Vetoing state laws governing voting procedures shows a dangerous pattern of abuse by these officials and could dramatically increase fraud and undermine the integrity and legitimacy of elected officials. It leads to a feeling amongst voters that these same officials want fraudulent votes to re-elect their very unpopular boss, Barack Obama.
For a republican form of government to function properly, the citizenry must have confidence in the unbiased and impartiality of the voting mechanism. In a society such as our own which verifies the identity of citizens millions of times per day for such mundane activities as buying groceries with a credit or EBT cards, it hard to understand why officials would object to verifying the identity of voters at the polls.
The only real reason why they might object to identification requirements is to perpetuate the ability of unsavory elements in society to vote multiple times in multiple jurisdictions, allow non-citizens to vote, or to have persons voting for non-existent voters, such as the dead.
Over the last two decades, we have been, at the front lines, watching a dramatic increase in voting fraud and have seen first-hand how the ruling elites, both Republican and Democrat, have manipulated the process to elect pro-big government candidates.
The first time we watched with horror was the revision of voting results in Washington State when Republican Dino Rossi in 2004 won, and then lost, the race for governor against Democrat Christine Gregioire.
On election night, Dino Rossi was declared the victor. Only after a series of highly suspect ballots were somehow located in the heart of Democratic controlled Seattle was the election shifted on the third recount. The animosity against the ruling elite in Washington is at all-time highs, as Gregioire recently overruled a voter passed initiative and signed a bill legalizing homosexual marriage. Ask a voter on the street in Washington State if their vote counts, and you will find that they don’t believe they live under a freely elected representative government.
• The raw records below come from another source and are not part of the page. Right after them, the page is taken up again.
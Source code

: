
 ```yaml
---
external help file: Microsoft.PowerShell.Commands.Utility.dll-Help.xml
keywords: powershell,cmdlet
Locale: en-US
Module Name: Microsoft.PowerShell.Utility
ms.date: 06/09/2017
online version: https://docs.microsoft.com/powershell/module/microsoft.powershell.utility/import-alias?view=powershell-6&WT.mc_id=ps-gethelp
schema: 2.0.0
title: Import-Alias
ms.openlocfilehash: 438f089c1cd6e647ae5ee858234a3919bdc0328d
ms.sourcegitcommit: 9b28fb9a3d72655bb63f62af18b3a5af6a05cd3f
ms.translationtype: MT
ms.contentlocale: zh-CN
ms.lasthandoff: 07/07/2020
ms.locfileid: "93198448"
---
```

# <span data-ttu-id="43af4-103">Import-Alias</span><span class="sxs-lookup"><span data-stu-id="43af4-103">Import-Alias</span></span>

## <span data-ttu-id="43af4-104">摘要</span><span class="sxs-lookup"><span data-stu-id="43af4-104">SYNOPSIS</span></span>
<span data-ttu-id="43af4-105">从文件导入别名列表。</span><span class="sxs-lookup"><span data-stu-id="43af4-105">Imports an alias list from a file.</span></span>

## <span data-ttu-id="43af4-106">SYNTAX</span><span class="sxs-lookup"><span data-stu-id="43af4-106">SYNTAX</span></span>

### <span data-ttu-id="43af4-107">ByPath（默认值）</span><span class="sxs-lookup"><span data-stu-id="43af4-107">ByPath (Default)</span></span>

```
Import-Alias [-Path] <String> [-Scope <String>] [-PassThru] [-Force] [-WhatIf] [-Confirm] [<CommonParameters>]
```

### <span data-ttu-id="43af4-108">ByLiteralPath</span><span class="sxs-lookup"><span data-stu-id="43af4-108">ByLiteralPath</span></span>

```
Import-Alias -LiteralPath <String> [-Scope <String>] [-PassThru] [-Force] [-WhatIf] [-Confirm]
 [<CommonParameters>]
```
Examples of stolen and suspect elections around the country are numerous, but we want to share a story of Republicans engaging in similar tactics to steal an election. This is a bipartisan problem.
In 2010, Joe Miller was elected to the US Senate in Alaska. The problem was that Republicans who controlled the process changed the rules as the election progressed to shift the outcome to re-elect the big government Republican, Senator Lisa Murkowski.
This time, the corruption went directly to the halls of the Republican Senate caucus lead by Mitch McConnell of Kentucky. Also, the National Republican Senatorial Committee played a hand in the corruption.
When Joe Miller won the GOP primary, the DC based Republicans refused to recognize the will of the voters and remove Lisa Murkowski from powerful posts designated for Republican senators. Murkowski bolted the GOP and ran an independent campaign for Senate, but still, the GOP in DC stood by her and stiffed her true GOP opponent, Joe Miller.
Then a group of judges appointed by the ruling elite in Alaska, which is overwhelming Republican, rewrote the voting statutes from the courtroom until they could eke out a win for Murkowski. In the end, they counted the Murkowski ballots by hand and refused to do the same hand count of Miller ballots. They also counted votes for Murkowski which were obviously fraudulent, such as over one hundred from a small village all written in the same handwriting.
Bottom line is this: every time the ruling elite manipulate the voting process to achieve their hoped outcome, they disconnect the consensus that governs a peaceful society. They are playing with fire. Only a democratic process that can be trusted and verified will lead to the acceptance of all parties and participants when the election is long past.